Designing will give your kid a rough picture of what the derby car should look like in the end.
While designing the car, ensure that it does not have a pointed nose. A derby car with a sharp nose would not rest on the pin at the starting gate. Moreover, it may also get bumped around if the pin drops, affecting the timing.
Maximize the Weight
A lot has been talked about the science behind the use of weight in a Pinewood Derby car. The derby car is operated by gravitational force. Hence the car must weigh its maximum to boost its speed.
For this, add sufficient wood to the rear end to add more weight. A heavier car will naturally speed your kid’s derby car amongst the rest.
However, limit the weight as per the pack rules, and in most cases, the weight is limited to five ounces. If you do not want to disrupt the design of the overall car, then you can add extra wood inside the car or at the bottom.
The derby cars need enough lubrication to run smoothly through the tracks. Usually, lubricant like dry graphite is used on the car axles and wheels.
Hence, help out your kid to generously lubricate all the friction points of the car. Besides graphite, you can even include molybdenum or tungsten disulfide (WS2) powder.
But why only dry lubricants? Most scout packs allow dry lubricants since liquid can cause a mess on the tracks. Dry lubricants are readily available in craft, hardware, or Scouts’ shops.
Paint and Design
There are instances when your child picks a rather complicated design for the derby car. Unless you are a trained artist, it is advisable to keep it simple. Moreover, you can even go through a few designs of race cars for reference.
It is advisable to use high-quality paints for perfect coverage and extraordinary shine for derby cars. You can even use fluorescent or glow-in-the-dark color to give the car a unique look.
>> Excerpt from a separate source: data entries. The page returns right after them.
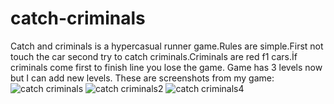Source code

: # catch-criminals
Catch and criminals is a hypercasual runner game.Rules are simple.First not touch the car second try to catch criminals.Criminals are red f1 cars.İf criminals come first to finish line you lose the game.
Game has 3 levels now but I can add new levels.
These are screenshots from my game:
![catch criminals](https://user-images.githubusercontent.com/72476432/184245312-381223e6-fb3b-44d1-a4bd-76889bd8c9ff.jpeg)
![catch criminals2](https://user-images.githubusercontent.com/72476432/184245362-20110eaa-de7a-46a5-b71e-4fc7e7ba7301.jpeg)
![catch criminals4](https://user-images.githubusercontent.com/72476432/184245398-55224961-eda0-417a-ba0b-e40517421bad.jpeg)
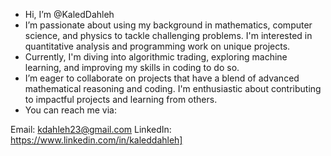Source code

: - Hi, I’m @KaledDahleh
- I’m passionate about using my background in mathematics, computer science, and physics to tackle challenging problems. I'm interested in quantitative analysis and programming work on unique projects.
- Currently, I'm diving into algorithmic trading, exploring machine learning, and improving my skills in coding to do so.
- I’m eager to collaborate on projects that have a blend of advanced mathematical reasoning and coding. I'm enthusiastic about contributing to impactful projects and learning from others.
- You can reach me via:

Email: kdahleh23@gmail.com
LinkedIn: https://www.linkedin.com/in/kaleddahleh]

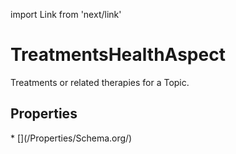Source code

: import Link from 'next/link'

# TreatmentsHealthAspect

Treatments or related therapies for a Topic.

## Properties

<Grid>
* [](/Properties/Schema.org/)

</Grid>


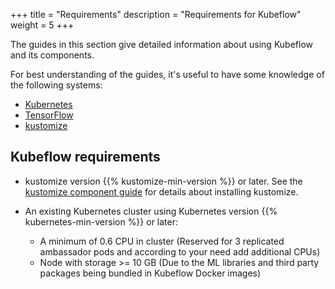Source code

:+++
title = "Requirements"
description = "Requirements for Kubeflow"
weight = 5
+++

The guides in this section give detailed information about using Kubeflow and 
its components.

For best understanding of the guides, it's useful to have some knowledge of
the following systems:

* [Kubernetes](https://kubernetes.io/docs/tutorials/kubernetes-basics/)
* [TensorFlow](https://www.tensorflow.org/get_started/)
* [kustomize](https://https://kustomize.io/)

## Kubeflow requirements

 * kustomize version {{% kustomize-min-version %}} or later. See the 
   [kustomize component guide](/docs/components/ksonnet/) for details about
   installing kustomize.
 * An existing Kubernetes cluster using Kubernetes version 
   {{% kubernetes-min-version %}} or later:

   * A minimum of 0.6 CPU in cluster (Reserved for 3 replicated ambassador pods and according to your need add additional CPUs)
   * Node with storage >= 10 GB (Due to the ML libraries and third party packages being bundled in Kubeflow Docker images)
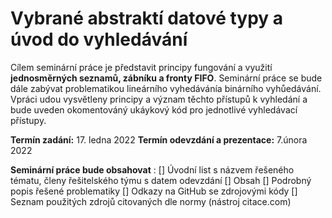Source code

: # Vybrané abstraktí datové typy a úvod do vyhledávání

Cílem seminární práce je představit principy fungování a využití **jednosměrných seznamů, zábníku a fronty FIFO**.
Seminární práce se bude dále zabývat problematikou lineárního vyhedávánía binárního vyhůedávání.
Vpráci udou vysvětleny principy a význam těchto přístupů k vyhledání a bude uveden okomentováný ukáykový kód 
pro jednotlivé vyhledávací přístupy.

**Termín zadání:** 17. ledna 2022
**Termín odevzdání a prezentace:** 7.února 2022

**Seminární práce bude obsahovat** :
[] Úvodní list s názvem řešeného tématu, členy řešitelského týmu s datem odevzdání
[] Obsah
[] Podrobný popis řešené problematiky
[] Odkazy na GitHub se zdrojovými kódy
[] Seznam použitých zdrojů citovaných dle normy (nástroj citace.com)
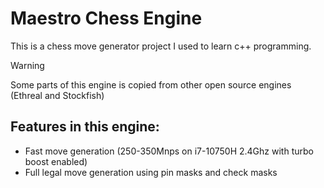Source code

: # Maestro Chess Engine

This is a chess move generator project I used to learn c++ programming.
> [!WARNING] 
> Some parts of this engine is copied from other open source engines (Ethreal and Stockfish)

## Features in this engine:
- Fast move generation (250-350Mnps on i7-10750H 2.4Ghz with turbo boost enabled)
- Full legal move generation using pin masks and check masks
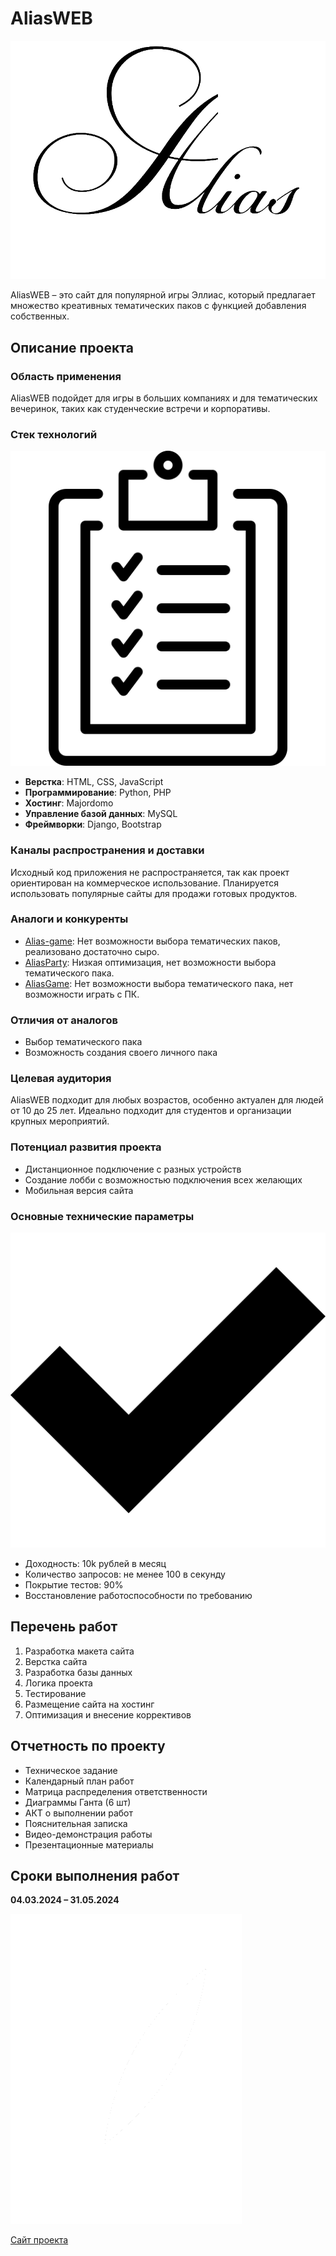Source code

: # AliasWEB

![AliasWEB Logo](static/pictures/logo-full.png)

AliasWEB – это сайт для популярной игры Эллиас, который предлагает множество креативных тематических паков с функцией добавления собственных.

## Описание проекта

### Область применения
AliasWEB подойдет для игры в больших компаниях и для тематических вечеринок, таких как студенческие встречи и корпоративы.

### Стек технологий
![Technologies](static/pictures/list.png)

- **Верстка**: HTML, CSS, JavaScript
- **Программирование**: Python, PHP
- **Хостинг**: Majordomo
- **Управление базой данных**: MySQL
- **Фреймворки**: Django, Bootstrap

### Каналы распространения и доставки
Исходный код приложения не распространяется, так как проект ориентирован на коммерческое использование. Планируется использовать популярные сайты для продажи готовых продуктов.

### Аналоги и конкуренты
- [Alias-game](https://alias-game.com/): Нет возможности выбора тематических паков, реализовано достаточно сыро.
- [AliasParty](https://alias-party.ru/): Низкая оптимизация, нет возможности выбора тематического пака.
- [AliasGame](https://www.aliasgame.ru/): Нет возможности выбора тематического пака, нет возможности играть с ПК.

### Отличия от аналогов
- Выбор тематического пака
- Возможность создания своего личного пака

### Целевая аудитория
AliasWEB подходит для любых возрастов, особенно актуален для людей от 10 до 25 лет. Идеально подходит для студентов и организации крупных мероприятий.

### Потенциал развития проекта
- Дистанционное подключение с разных устройств
- Создание лобби с возможностью подключения всех желающих
- Мобильная версия сайта

### Основные технические параметры
![Check Mark](static/pictures/check%20mark.png)

- Доходность: 10k рублей в месяц
- Количество запросов: не менее 100 в секунду
- Покрытие тестов: 90%
- Восстановление работоспособности по требованию

## Перечень работ
1. Разработка макета сайта
2. Верстка сайта
3. Разработка базы данных
4. Логика проекта
5. Тестирование
6. Размещение сайта на хостинг
7. Оптимизация и внесение коррективов

## Отчетность по проекту
- Техническое задание
- Календарный план работ
- Матрица распределения ответственности
- Диаграммы Ганта (6 шт)
- АКТ о выполнении работ
- Пояснительная записка
- Видео-демонстрация работы
- Презентационные материалы

## Сроки выполнения работ
**04.03.2024 – 31.05.2024**

![Rocket](static/pictures/roket.png)

[Сайт проекта](https://provod69.pythonanywhere.com/)
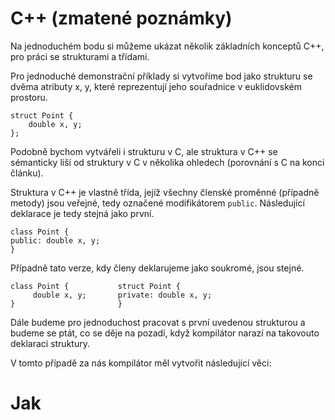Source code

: # C++ (zmatené poznámky)

Na jednoduchém bodu si můžeme ukázat několik základních konceptů C++, pro práci se strukturami a třídami.

Pro jednoduché demonstrační příklady si vytvoříme bod jako strukturu se dvěma 
atributy x, y, které reprezentují jeho souřadnice v euklidovském prostoru.

    struct Point { 
        double x, y; 
    };

Podobně bychom vytvářeli i strukturu v
 C, ale struktura v C++ se sémanticky liší od struktury v C v několika ohledech (porovnání s C na konci článku). 

Struktura v C++ je vlastně třída, jejíž všechny členské proměnné (případně metody) jsou veřejné, tedy označené modifikátorem `public`. Následující deklarace je tedy stejná jako první.

    class Point {
    public: double x, y;
    }

Případně tato verze, kdy členy deklarujeme jako soukromé, jsou stejné.

    class Point {           struct Point {
         double x, y;       private: double x, y;
    }                       } 

Dále budeme pro jednoduchost pracovat s první uvedenou strukturou a budeme 
se ptát, co se děje na pozadí, když kompilátor narazí na takovouto deklaraci struktury.

V tomto případě za nás kompilátor měl vytvořit následující věci:



# Jak 



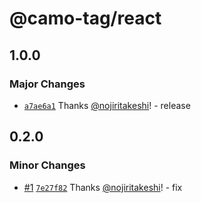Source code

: # @camo-tag/react

## 1.0.0

### Major Changes

- [`a7ae6a1`](https://github.com/nojiritakeshi/camo-tag/commit/a7ae6a17bd4c4afeebd7cc49b57410f4406549ca) Thanks
  [@nojiritakeshi](https://github.com/nojiritakeshi)! - release

## 0.2.0

### Minor Changes

- [#1](https://github.com/nojiritakeshi/camo-tag/pull/1)
  [`7e27f82`](https://github.com/nojiritakeshi/camo-tag/commit/7e27f8295621c3df836872caacdea5d104786749) Thanks
  [@nojiritakeshi](https://github.com/nojiritakeshi)! - fix
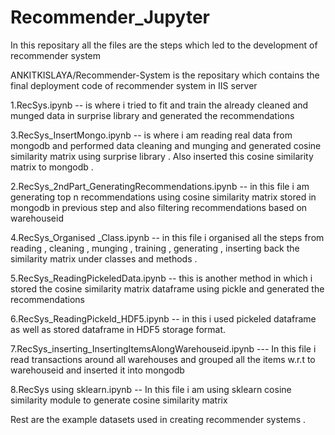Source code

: # Recommender_Jupyter

In this repositary all the files are the steps which led to the development of recommender system 

ANKITKISLAYA/Recommender-System   is the repositary which contains the final deployment code of recommender system in IIS server

1.RecSys.ipynb  --  is where i tried to fit and train the already cleaned and munged data in surprise library and generated the recommendations

3.RecSys_InsertMongo.ipynb  --   is where i am reading real data from mongodb and performed data cleaning and munging and generated cosine 
  similarity matrix using surprise library . Also inserted this cosine similarity matrix to mongodb .
  
2.RecSys_2ndPart_GeneratingRecommendations.ipynb    --  in this file i am generating top n recommendations using cosine similarity matrix
stored in mongodb in previous step and also filtering recommendations based on warehouseid


4.RecSys_Organised _Class.ipynb   --  in this file i organised all the steps from reading , cleaning , munging , training , generating ,
inserting back the similarity matrix under classes and methods .

5.RecSys_ReadingPickeledData.ipynb  --    this is another method in which i stored the cosine similarity matrix dataframe using pickle
  and generated the recommendations
  
6.RecSys_ReadingPickeld_HDF5.ipynb  --  in this i used pickeled dataframe as well as stored dataframe in HDF5 storage format.

7.RecSys_inserting_InsertingItemsAlongWarehouseid.ipynb  --- In this file i read transactions around all warehouses and grouped all the 
items w.r.t to warehouseid and inserted it into mongodb

8.RecSys using sklearn.ipynb  --  In this file i am using sklearn cosine similarity module to generate cosine similarity matrix

Rest are the example  datasets used in creating recommender systems .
It will give an edge over the other derby cars on the track. However, to get the best result, start with the use of a primer before painting the car with your kid’s favorite color.
But, how do you achieve an excellent finish for your painting? The use of a broad sponge can do the magic, it will give a smoother finish to the painting and thus provide a more professional look to the derby car.
Pro Tip: If your little one wants a more realistic version of the derby car, then floor wax is perfect. A floor wax offers a high finish to the car’s exterior and makes it look extra lustrous.
To make the derby car more pragmatic, you can add more detail to the car. These would include tail lights, mount headlights, running lights, etc.
Adding glow and black lights are the latest trends of the Pinewood Derby races. Hence, paying attention to these extra features will make your kid’s car the coolest of the lot. But be sure to check the Cub Scout pack rules to make sure lights are allowed.
Preparing the Wheel
Before heading to the race, ensure that the wheels are ready to hit the track. Moreover, you can even polish the wheel to reduce friction as per the track rules.
If you are looking for new and improved wheels, you can even reach out to vendors near you to improve the car’s performance.
More than winning, encourage Cub Scouts to have maximum fun while building the car. Having the fastest car is great, but having a cool car is a whole lot of fun altogether.